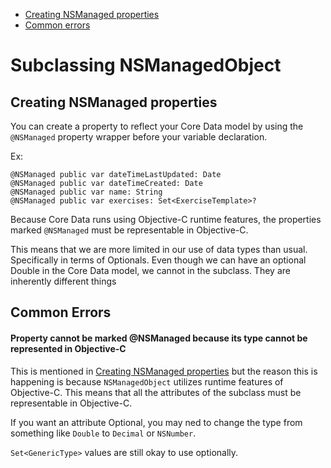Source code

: 
* [Creating NSManaged properties](#creating-nsmanaged-properties)
* [Common errors](#common-errors)


# Subclassing NSManagedObject

## Creating NSManaged properties

You can create a property to reflect your Core Data model by using the `@NSManaged` property wrapper before your variable declaration. 

Ex:
```
@NSManaged public var dateTimeLastUpdated: Date
@NSManaged public var dateTimeCreated: Date
@NSManaged public var name: String
@NSManaged public var exercises: Set<ExerciseTemplate>?
```

Because Core Data runs using Objective-C runtime features, the properties marked `@NSManaged` must be representable in Objective-C. 

This means that we are more limited in our use of data types than usual. Specifically in terms of Optionals. Even though we can have an optional Double in the Core Data model, we cannot in the subclass. They are inherently different things


## Common Errors

#### Property cannot be marked @NSManaged because its type cannot be represented in Objective-C

This is mentioned in [Creating NSManaged properties](#creating-nsmanaged-properties) but the reason this is happening is because `NSManagedObject` utilizes runtime features of Objective-C. This means that all the attributes of the subclass must be representable in Objective-C.

If you want an attribute Optional, you may ned to change the type from something like `Double` to `Decimal` or `NSNumber`.

`Set<GenericType>` values are still okay to use optionally.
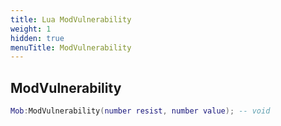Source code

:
 ```yaml
---
title: Lua ModVulnerability
weight: 1
hidden: true
menuTitle: ModVulnerability
---
```

## ModVulnerability
```lua
Mob:ModVulnerability(number resist, number value); -- void
```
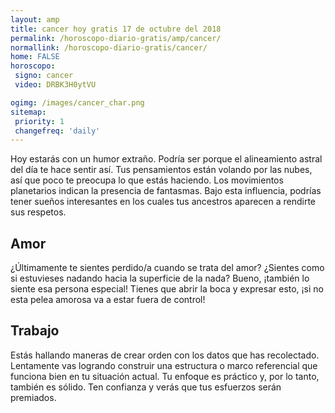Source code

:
 ```yaml
---
layout: amp
title: cancer hoy gratis 17 de octubre del 2018 
permalink: /horoscopo-diario-gratis/amp/cancer/
normallink: /horoscopo-diario-gratis/cancer/
home: FALSE
horoscopo:
 signo: cancer
 video: DRBK3H0ytVU

ogimg: /images/cancer_char.png
sitemap:
 priority: 1
 changefreq: 'daily'
---
```



Hoy estarás con un humor extraño. Podría ser porque el alineamiento astral del día te hace sentir así. Tus pensamientos están volando por las nubes, así que poco te preocupa lo que estás haciendo. Los movimientos planetarios indican la presencia de fantasmas. Bajo esta influencia, podrías tener sueños interesantes en los cuales tus ancestros aparecen a rendirte sus respetos.

## Amor

¿Últimamente te sientes perdido/a cuando se trata del amor? ¿Sientes como si estuvieses nadando hacia la superficie de la nada? Bueno, ¡también lo siente esa persona especial! Tienes que abrir la boca y expresar esto, ¡si no esta pelea amorosa va a estar fuera de control!

## Trabajo

Estás hallando maneras de crear orden con los datos que has recolectado. Lentamente vas logrando construir una estructura o marco referencial que funciona bien en tu situación actual. Tu enfoque es práctico y, por lo tanto, también es sólido. Ten confianza y verás que tus esfuerzos serán premiados.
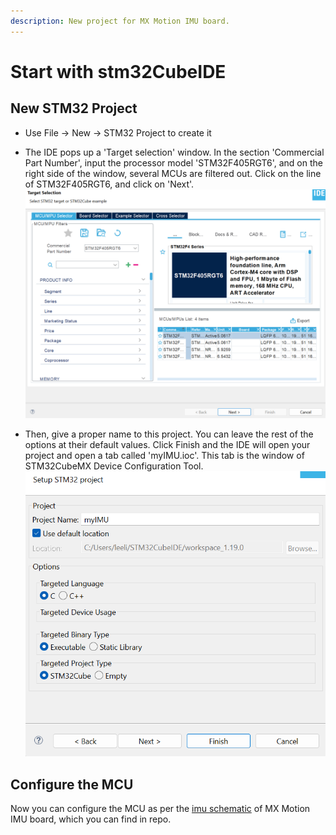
 ```yaml
---
description: New project for MX Motion IMU board.
---
```


# Start with stm32CubeIDE
## New STM32 Project
* Use File -> New -> STM32 Project to create it
* The IDE pops up a 'Target selection' window. In the section 'Commercial Part Number', input the processor model 'STM32F405RGT6', and on the right side of the window, several MCUs are filtered out. Click on the line of STM32F405RGT6, and click on 'Next'.
![select target MCU](image.png)

*  Then, give a proper name to this project. You can leave the rest of the options at their default values. Click Finish and the IDE will open your project and open a tab called 'myIMU.ioc'. This tab is the window of STM32CubeMX Device Configuration Tool.  
![name the project](image-1.png)

## Configure the MCU
Now you can configure the MCU as per the [imu schematic]() of MX Motion IMU board, which you can find in repo.

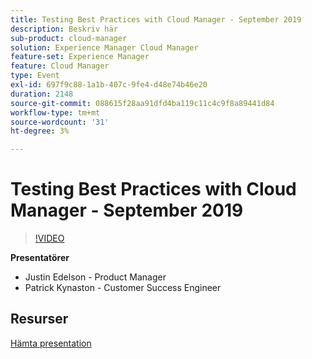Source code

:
 ```yaml
---
title: Testing Best Practices with Cloud Manager - September 2019
description: Beskriv här
sub-product: cloud-manager
solution: Experience Manager Cloud Manager
feature-set: Experience Manager
feature: Cloud Manager
type: Event
exl-id: 697f9c88-1a1b-407c-9fe4-d48e74b46e20
duration: 2148
source-git-commit: 088615f28aa91dfd4ba119c11c4c9f8a89441d84
workflow-type: tm+mt
source-wordcount: '31'
ht-degree: 3%

---
```


# Testing Best Practices with Cloud Manager - September 2019

>[!VIDEO](https://video.tv.adobe.com/v/329028/?quality=9&learn=on)

**Presentatörer**

* Justin Edelson - Product Manager
* Patrick Kynaston - Customer Success Engineer

## Resurser

[Hämta presentation](./assets/CloudManagerWebinarSeptember2019.pdf)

# # # # # # #

→ **Work request**: Working through the records above, copy each line in which "Date" is found.

→ **Reply to the task**:
@NSManaged public var dateTimeLastUpdated: Date
@NSManaged public var dateTimeCreated: Date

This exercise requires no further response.